__EXERCISE__: Go through the material below, find each line with the word "strategic", and copy those lines.

__PROVIDED RECORDS__:
· · · ·
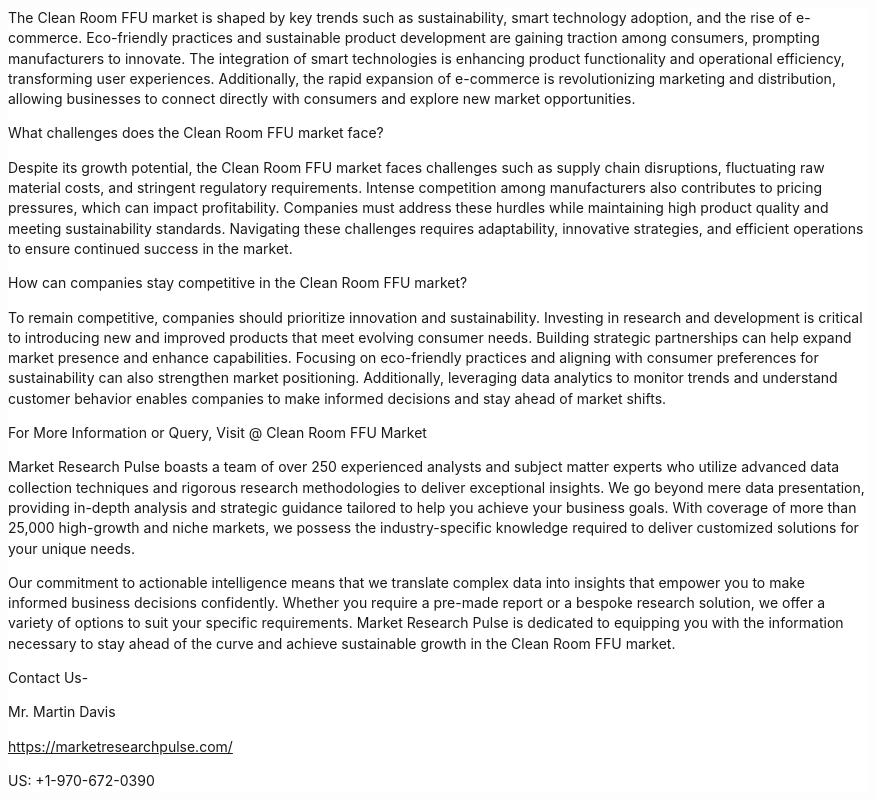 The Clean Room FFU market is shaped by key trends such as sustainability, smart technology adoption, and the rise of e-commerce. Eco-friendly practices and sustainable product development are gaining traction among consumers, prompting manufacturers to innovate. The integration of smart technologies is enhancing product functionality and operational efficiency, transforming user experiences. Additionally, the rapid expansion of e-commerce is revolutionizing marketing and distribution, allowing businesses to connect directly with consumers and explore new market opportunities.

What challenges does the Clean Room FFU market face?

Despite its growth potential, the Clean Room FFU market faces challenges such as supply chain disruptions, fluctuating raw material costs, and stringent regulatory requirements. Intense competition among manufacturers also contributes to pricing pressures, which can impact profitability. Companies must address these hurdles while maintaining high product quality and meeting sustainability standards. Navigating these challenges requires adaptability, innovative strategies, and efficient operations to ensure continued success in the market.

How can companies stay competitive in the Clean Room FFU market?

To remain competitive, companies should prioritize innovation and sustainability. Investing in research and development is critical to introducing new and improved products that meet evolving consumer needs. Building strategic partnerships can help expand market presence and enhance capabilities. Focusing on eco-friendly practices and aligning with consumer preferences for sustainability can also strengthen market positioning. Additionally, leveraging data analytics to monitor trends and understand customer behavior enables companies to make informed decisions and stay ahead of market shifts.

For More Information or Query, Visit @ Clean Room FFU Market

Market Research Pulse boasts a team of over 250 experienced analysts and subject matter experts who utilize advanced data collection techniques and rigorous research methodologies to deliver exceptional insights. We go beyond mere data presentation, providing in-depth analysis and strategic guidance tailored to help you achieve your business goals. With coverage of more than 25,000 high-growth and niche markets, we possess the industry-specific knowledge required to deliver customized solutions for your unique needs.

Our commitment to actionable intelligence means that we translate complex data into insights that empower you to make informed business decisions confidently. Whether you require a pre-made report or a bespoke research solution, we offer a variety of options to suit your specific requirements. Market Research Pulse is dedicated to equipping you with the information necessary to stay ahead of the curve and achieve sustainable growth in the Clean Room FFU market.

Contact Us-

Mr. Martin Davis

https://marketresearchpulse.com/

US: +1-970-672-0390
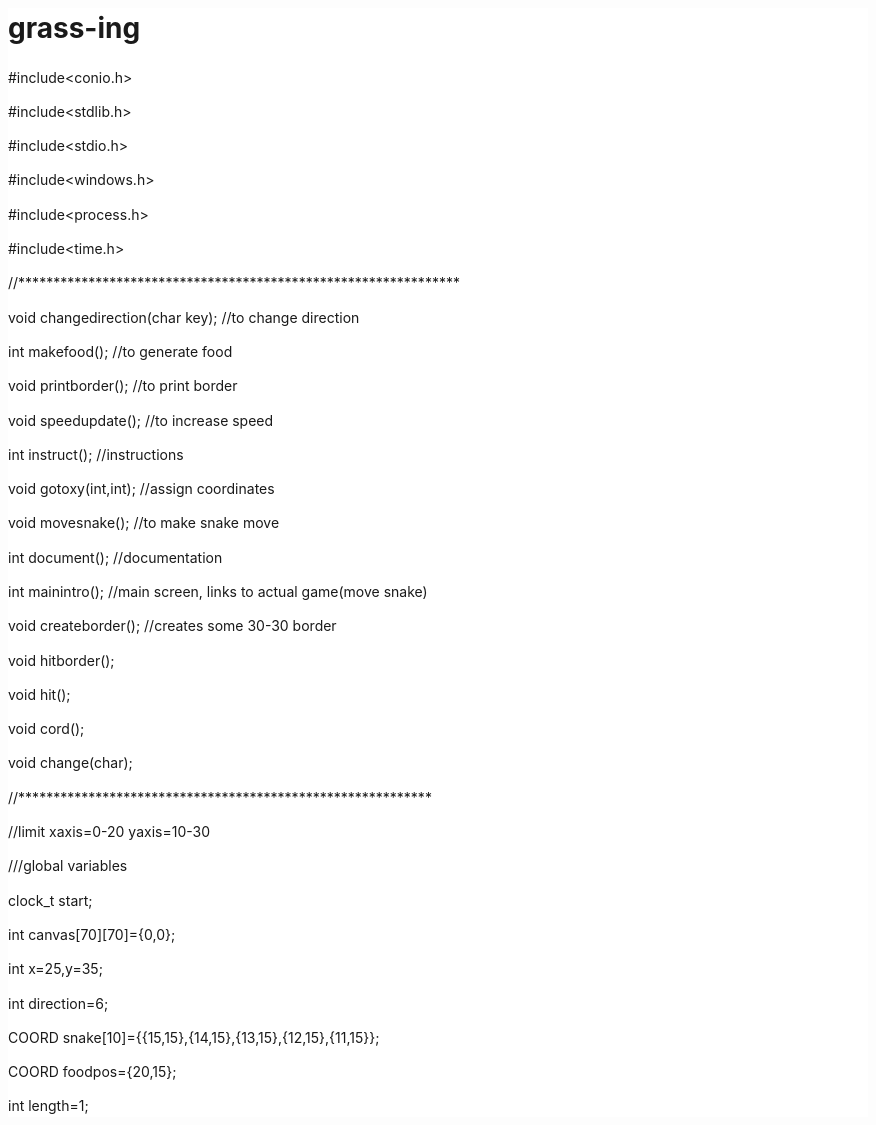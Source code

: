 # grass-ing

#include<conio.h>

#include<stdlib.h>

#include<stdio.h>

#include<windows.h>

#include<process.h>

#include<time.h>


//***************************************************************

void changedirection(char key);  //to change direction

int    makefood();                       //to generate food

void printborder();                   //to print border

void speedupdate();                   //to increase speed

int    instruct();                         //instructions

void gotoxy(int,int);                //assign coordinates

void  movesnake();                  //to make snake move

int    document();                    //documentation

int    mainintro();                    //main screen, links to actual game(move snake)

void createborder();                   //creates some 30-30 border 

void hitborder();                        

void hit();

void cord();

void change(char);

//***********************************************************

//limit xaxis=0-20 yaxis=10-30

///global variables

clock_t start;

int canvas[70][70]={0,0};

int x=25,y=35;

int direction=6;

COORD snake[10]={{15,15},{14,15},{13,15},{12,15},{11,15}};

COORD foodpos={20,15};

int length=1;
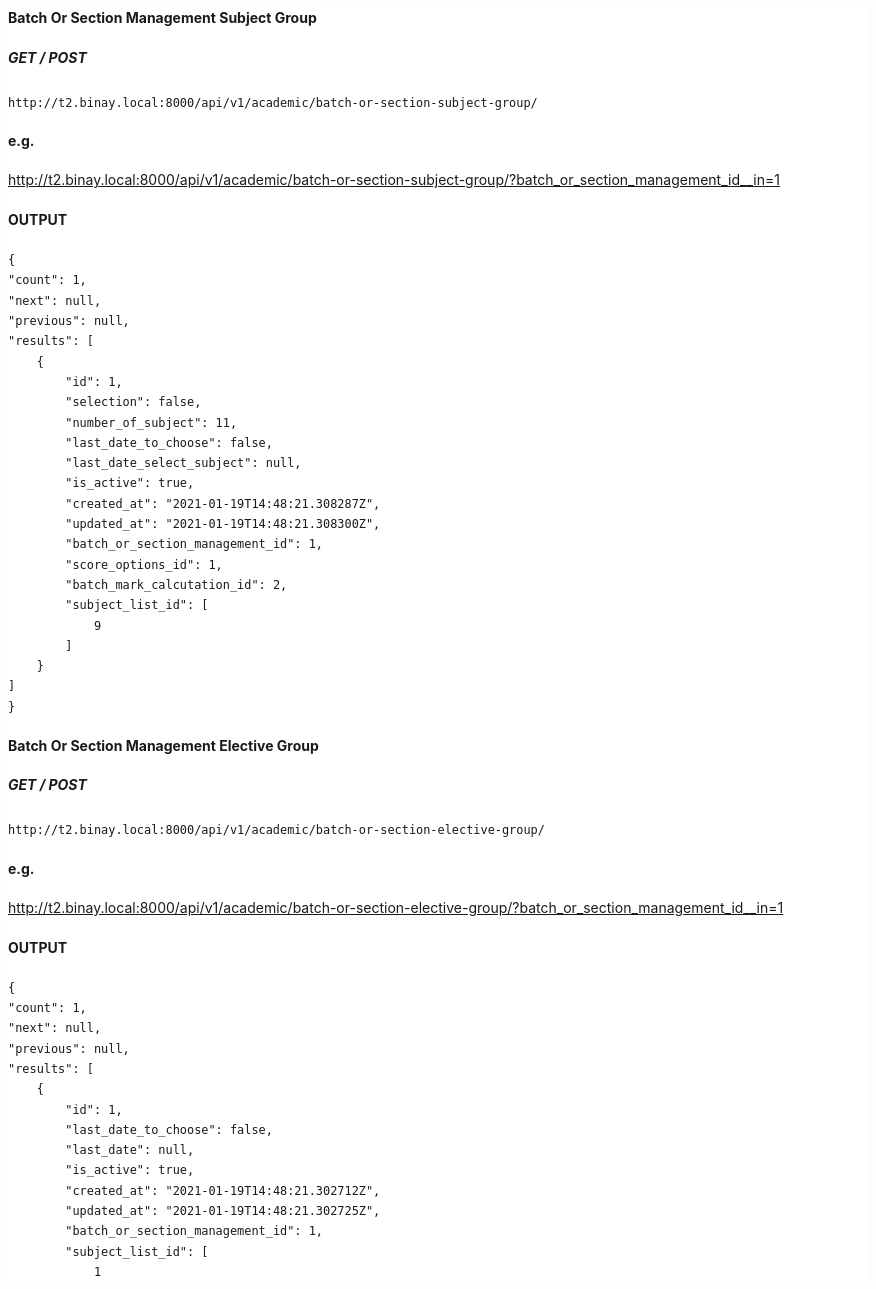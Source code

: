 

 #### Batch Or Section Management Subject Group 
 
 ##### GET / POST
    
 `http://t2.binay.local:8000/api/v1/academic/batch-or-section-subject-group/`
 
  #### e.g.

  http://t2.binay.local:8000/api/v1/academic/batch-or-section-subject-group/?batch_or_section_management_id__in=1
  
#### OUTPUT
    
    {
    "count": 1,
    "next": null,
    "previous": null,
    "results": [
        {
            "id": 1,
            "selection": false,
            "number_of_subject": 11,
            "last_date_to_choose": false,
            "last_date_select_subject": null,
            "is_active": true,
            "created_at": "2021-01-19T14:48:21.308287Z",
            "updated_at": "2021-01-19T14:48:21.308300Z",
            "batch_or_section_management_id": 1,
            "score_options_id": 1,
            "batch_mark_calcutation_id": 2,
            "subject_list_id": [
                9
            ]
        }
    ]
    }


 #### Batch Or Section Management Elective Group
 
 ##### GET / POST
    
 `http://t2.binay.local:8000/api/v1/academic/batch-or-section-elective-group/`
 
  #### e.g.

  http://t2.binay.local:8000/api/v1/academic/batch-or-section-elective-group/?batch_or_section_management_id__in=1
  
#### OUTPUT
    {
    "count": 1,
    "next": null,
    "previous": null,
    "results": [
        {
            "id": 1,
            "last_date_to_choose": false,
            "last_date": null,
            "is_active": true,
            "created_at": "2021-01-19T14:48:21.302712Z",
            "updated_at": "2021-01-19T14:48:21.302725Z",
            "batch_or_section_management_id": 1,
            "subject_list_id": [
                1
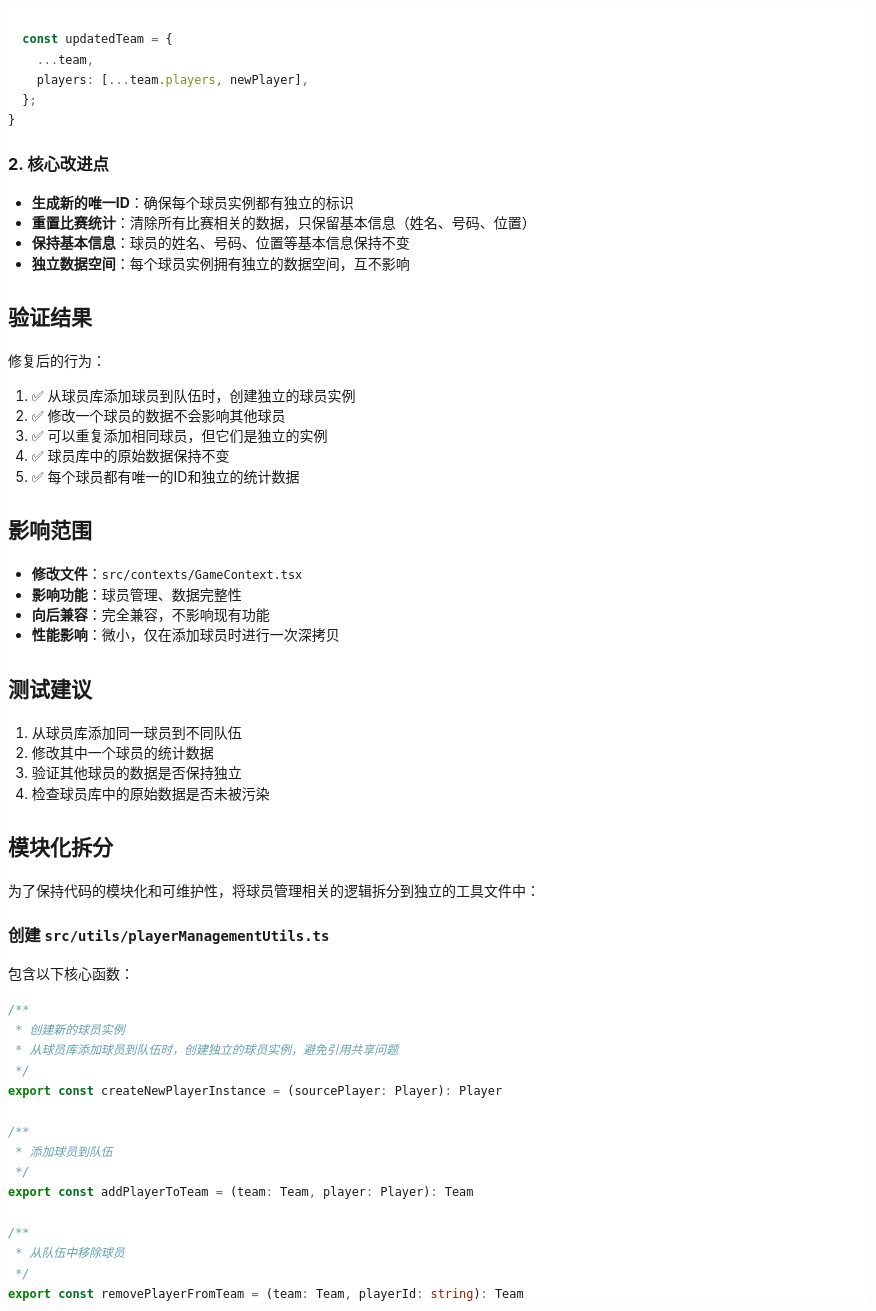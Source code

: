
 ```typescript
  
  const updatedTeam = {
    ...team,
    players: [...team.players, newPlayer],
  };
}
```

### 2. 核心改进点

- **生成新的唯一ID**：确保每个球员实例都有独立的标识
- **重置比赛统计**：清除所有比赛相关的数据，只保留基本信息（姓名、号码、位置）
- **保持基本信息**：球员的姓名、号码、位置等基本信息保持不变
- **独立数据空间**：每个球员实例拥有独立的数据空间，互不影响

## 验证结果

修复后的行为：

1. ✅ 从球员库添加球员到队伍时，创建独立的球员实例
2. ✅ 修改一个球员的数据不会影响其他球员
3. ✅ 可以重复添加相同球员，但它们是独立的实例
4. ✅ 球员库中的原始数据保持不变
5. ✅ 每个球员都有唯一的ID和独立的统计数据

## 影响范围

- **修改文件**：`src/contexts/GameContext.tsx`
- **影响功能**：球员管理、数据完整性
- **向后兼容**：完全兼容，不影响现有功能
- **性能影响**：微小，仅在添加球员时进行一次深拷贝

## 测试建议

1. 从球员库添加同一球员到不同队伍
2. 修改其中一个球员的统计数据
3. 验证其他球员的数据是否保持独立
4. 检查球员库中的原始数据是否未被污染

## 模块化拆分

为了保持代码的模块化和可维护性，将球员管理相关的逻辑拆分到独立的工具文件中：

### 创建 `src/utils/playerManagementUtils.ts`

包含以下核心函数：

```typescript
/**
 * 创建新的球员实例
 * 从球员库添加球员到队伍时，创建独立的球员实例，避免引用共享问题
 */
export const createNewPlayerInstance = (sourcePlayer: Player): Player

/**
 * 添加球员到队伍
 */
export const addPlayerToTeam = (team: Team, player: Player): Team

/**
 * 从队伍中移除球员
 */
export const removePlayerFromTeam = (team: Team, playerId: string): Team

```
· · · ·
__SOLUTION TO THIS TASK__:
To remain competitive, companies should prioritize innovation and sustainability. Investing in research and development is critical to introducing new and improved products that meet evolving consumer needs. Building strategic partnerships can help expand market presence and enhance capabilities. Focusing on eco-friendly practices and aligning with consumer preferences for sustainability can also strengthen market positioning. Additionally, leveraging data analytics to monitor trends and understand customer behavior enables companies to make informed decisions and stay ahead of market shifts.
Market Research Pulse boasts a team of over 250 experienced analysts and subject matter experts who utilize advanced data collection techniques and rigorous research methodologies to deliver exceptional insights. We go beyond mere data presentation, providing in-depth analysis and strategic guidance tailored to help you achieve your business goals. With coverage of more than 25,000 high-growth and niche markets, we possess the industry-specific knowledge required to deliver customized solutions for your unique needs.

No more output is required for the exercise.